Re: [PATCH v3] memcg: cache obj_stock by memcg, not by objcg pointer

From: Qi Zheng

Date: Mon May 18 2026 - 23:36:08 EST

On 5/19/26 7:41 AM, Shakeel Butt wrote:

On Mon, May 18, 2026 at 03:28:27PM -0700, Shakeel Butt wrote:

Commit 01b9da291c49 ("mm: memcontrol: convert objcg to be per-memcg
per-node type") split a memcg's single obj_cgroup into one per NUMA
node, but the per-CPU obj_stock_pcp still keys cached_objcg by
pointer. Cross-NUMA workloads now see a drain on every refill and a
miss on every consume that targets a sibling per-node objcg of the
same memcg, producing the 67.7% stress-ng switch-mq regression
reported by LKP.

stock->nr_bytes are fungible across per-node objcgs of one memcg.
Treat the cache as keyed by memcg in __consume_obj_stock() and
__refill_obj_stock() so siblings share the reserve. Compare via
READ_ONCE(objcg->memcg) directly: pointer-compare only, no deref, so
the rcu_read_lock contract on obj_cgroup_memcg() does not apply.

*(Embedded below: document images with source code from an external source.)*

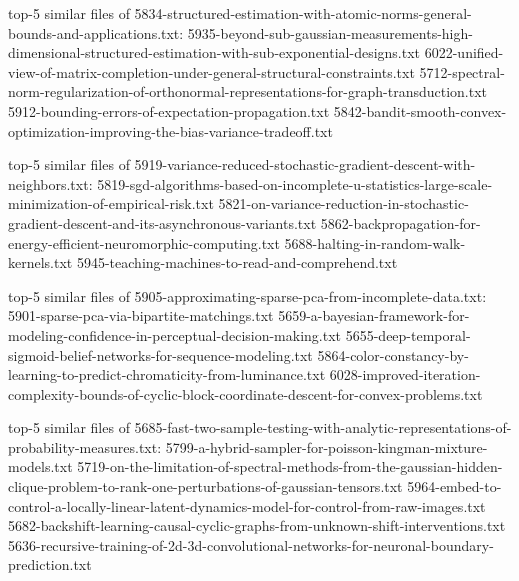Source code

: \documentclass[11pt]{article}
\begin{document}
top-5 similar files of
5834-structured-estimation-with-atomic-norms-general-bounds-and-applications.txt:
5935-beyond-sub-gaussian-measurements-high-dimensional-structured-estimation-with-sub-exponential-designs.txt
6022-unified-view-of-matrix-completion-under-general-structural-constraints.txt
5712-spectral-norm-regularization-of-orthonormal-representations-for-graph-transduction.txt
5912-bounding-errors-of-expectation-propagation.txt
5842-bandit-smooth-convex-optimization-improving-the-bias-variance-tradeoff.txt

top-5 similar files of
5919-variance-reduced-stochastic-gradient-descent-with-neighbors.txt:
5819-sgd-algorithms-based-on-incomplete-u-statistics-large-scale-minimization-of-empirical-risk.txt
5821-on-variance-reduction-in-stochastic-gradient-descent-and-its-asynchronous-variants.txt
5862-backpropagation-for-energy-efficient-neuromorphic-computing.txt
5688-halting-in-random-walk-kernels.txt
5945-teaching-machines-to-read-and-comprehend.txt

top-5 similar files of
5905-approximating-sparse-pca-from-incomplete-data.txt:
5901-sparse-pca-via-bipartite-matchings.txt
5659-a-bayesian-framework-for-modeling-confidence-in-perceptual-decision-making.txt
5655-deep-temporal-sigmoid-belief-networks-for-sequence-modeling.txt
5864-color-constancy-by-learning-to-predict-chromaticity-from-luminance.txt
6028-improved-iteration-complexity-bounds-of-cyclic-block-coordinate-descent-for-convex-problems.txt

top-5 similar files of
5685-fast-two-sample-testing-with-analytic-representations-of-probability-measures.txt:
5799-a-hybrid-sampler-for-poisson-kingman-mixture-models.txt
5719-on-the-limitation-of-spectral-methods-from-the-gaussian-hidden-clique-problem-to-rank-one-perturbations-of-gaussian-tensors.txt
5964-embed-to-control-a-locally-linear-latent-dynamics-model-for-control-from-raw-images.txt
5682-backshift-learning-causal-cyclic-graphs-from-unknown-shift-interventions.txt
5636-recursive-training-of-2d-3d-convolutional-networks-for-neuronal-boundary-prediction.txt


    
    
    
    
\end{document}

Sharing the reserve without re-caching means bytes funded by one
per-node objcg's slow path can be consumed/freed under a different
sibling, leaving sub-page residue on whichever sibling was cached at
drain time. The pre-existing obj_cgroup_release() path would WARN and
silently drop that residue, leaking up to nr_node_ids * (PAGE_SIZE - 1)
bytes per memcg lifecycle from the page_counter. Forward the residue
into a per-node objcg of the same (post-reparent) memcg at release time
instead, so it can be reconciled later via a refill atomic_xchg or
another release; the chain terminates at root_mem_cgroup, whose
page_counter has no enforced limit.

Please note that this is temporary fix and will be reverted when
per-node kmem accounting is introduced.

Update the stale invariant comment on __account_obj_stock().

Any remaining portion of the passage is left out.